Starting With Data
Last updated on 2024-06-18 | Edit this page
Overview
Questions
- How can I import data in Python?
- What is Pandas?
- Why should I use Pandas to work with data?
Objectives
- Navigate the workshop directory and download a dataset.
- Explain what a library is and what libraries are used for.
- Describe what the Python Data Analysis Library (Pandas) is.
- Load the Python Data Analysis Library (Pandas).
- Use
read_csv
to read tabular data into Python. - Describe what a DataFrame is in Python.
- Access and summarize data stored in a DataFrame.
- Define indexing as it relates to data structures.
- Perform basic mathematical operations and summary statistics on data in a Pandas DataFrame.
- Create simple plots.
Working With Pandas DataFrames in Python
We can automate the processes listed above using Python.
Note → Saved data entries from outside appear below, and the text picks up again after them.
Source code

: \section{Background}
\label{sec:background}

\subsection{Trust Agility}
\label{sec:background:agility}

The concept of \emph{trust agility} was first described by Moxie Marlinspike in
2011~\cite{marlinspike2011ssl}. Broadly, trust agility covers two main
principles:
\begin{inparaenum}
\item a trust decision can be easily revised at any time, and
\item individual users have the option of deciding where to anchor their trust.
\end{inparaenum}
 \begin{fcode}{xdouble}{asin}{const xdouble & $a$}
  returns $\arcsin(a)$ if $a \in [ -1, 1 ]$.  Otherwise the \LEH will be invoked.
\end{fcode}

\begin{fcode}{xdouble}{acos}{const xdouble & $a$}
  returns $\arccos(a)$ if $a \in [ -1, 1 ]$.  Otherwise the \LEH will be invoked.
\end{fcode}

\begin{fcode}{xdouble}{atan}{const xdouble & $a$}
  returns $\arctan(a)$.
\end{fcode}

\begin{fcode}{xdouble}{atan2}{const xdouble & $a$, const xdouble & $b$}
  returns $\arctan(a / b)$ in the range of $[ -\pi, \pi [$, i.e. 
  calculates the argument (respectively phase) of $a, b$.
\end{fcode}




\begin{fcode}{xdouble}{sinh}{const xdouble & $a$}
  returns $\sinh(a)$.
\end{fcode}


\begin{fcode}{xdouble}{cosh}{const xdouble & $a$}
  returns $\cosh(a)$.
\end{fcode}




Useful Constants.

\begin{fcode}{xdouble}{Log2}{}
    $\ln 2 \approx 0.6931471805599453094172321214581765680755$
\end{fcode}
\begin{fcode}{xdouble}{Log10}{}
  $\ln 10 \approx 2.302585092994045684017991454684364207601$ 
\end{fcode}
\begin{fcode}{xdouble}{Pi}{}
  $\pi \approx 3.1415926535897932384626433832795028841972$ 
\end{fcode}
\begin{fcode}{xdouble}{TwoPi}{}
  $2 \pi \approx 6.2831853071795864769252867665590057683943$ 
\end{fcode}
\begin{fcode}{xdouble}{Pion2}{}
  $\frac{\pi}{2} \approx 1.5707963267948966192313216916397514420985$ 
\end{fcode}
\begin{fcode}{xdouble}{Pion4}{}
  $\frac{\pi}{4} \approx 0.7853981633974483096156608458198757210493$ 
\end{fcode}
It is efficient to spend time building code to perform these tasks because once it is built, we can use our code over and over on different datasets that share a similar format. This makes our methods easily reproducible. We can also share our code with colleagues so they can replicate our analysis.
Starting in the same spot
If you do not already have JupyterLab opened from the workshop directroy, let’s do that now. Doing so should help us avoid path and file name issues. At this time please navigate to the workshop directory in your terminal.
Opening JupyterLab
BASH
# navigate to or start your terminal from the worskhop directory
$ jupyter lab
# you may see various status messages as it spins up jupyter server
# and launches your default browser
A quick aside that there are Python libraries like OS Library that can work with our directory structure, however, that is not our focus today.
Alex: our user story
Alex is a researcher interested in exploring the collection of fictional works at their university and assessing how representative it is in relation to the student body. Alex was able to find a pre-liminary dataset assembled by a previous researcher from which they want to create some exploratory plots and intermediate datasets in order to determine next steps to expand on this line of inquiry.
Alex could do some of this work using spreadsheet systems but this can be time consuming to do and lead to mistakes that are hard to detect.
This workshop will show how Python can be used to automate some of the processes allowing them to be re-run in the future.
Our Data
We will be using files from the data folder. This section will use
the all_works.csv
file that can be found in your data
folder.
The dataset is stored as a comma separated (.csv
) file,
where each row holds information for a single title, and the columns
represent diferent aspects (variables) of each entry:
Column | Description |
---|---|
title | Title of Work |
subjects | List of Subjects |
mms_id | Metadata Management System ID |
author | Author(s) delimited with ‘;’ |
publication_date | Year of Publication |
publication_place | Place of Publication |
language_code | Language of Text |
resource_type | Type of resource, e.g. physical, electronic |
acquisition_date | Date of Acquisition |
is_dei | Boolean for whether work meets broadest definition of a DEI work |
checkouts | Count of number of times |
Semantics of DEI
- Diversity, Equity and Inclusion are not concrete terms that can be
divorced from history and geography. Thus, it is incumbent on academic
researchers to define what that means in their practice.
- Arguably, any resource is potentially useful in the pursuit of DEI
research if for no other reason as to provide contrast and foreground
for other works, so designating something a DEI resource will always be
a judgment call.
- Here, though, the is_dei flag is applied to any works with subjects deemed outside those with a male, western European lineage. That determination is also a judgment call on multiple levels that you may disagree with, and that is okay. Not only might you disagree with what subjects do or do not share a male, western European lineage, but we are also at the mercy of the cataloger wrestling with their own biases while applying a limited scope of slowly evolving options.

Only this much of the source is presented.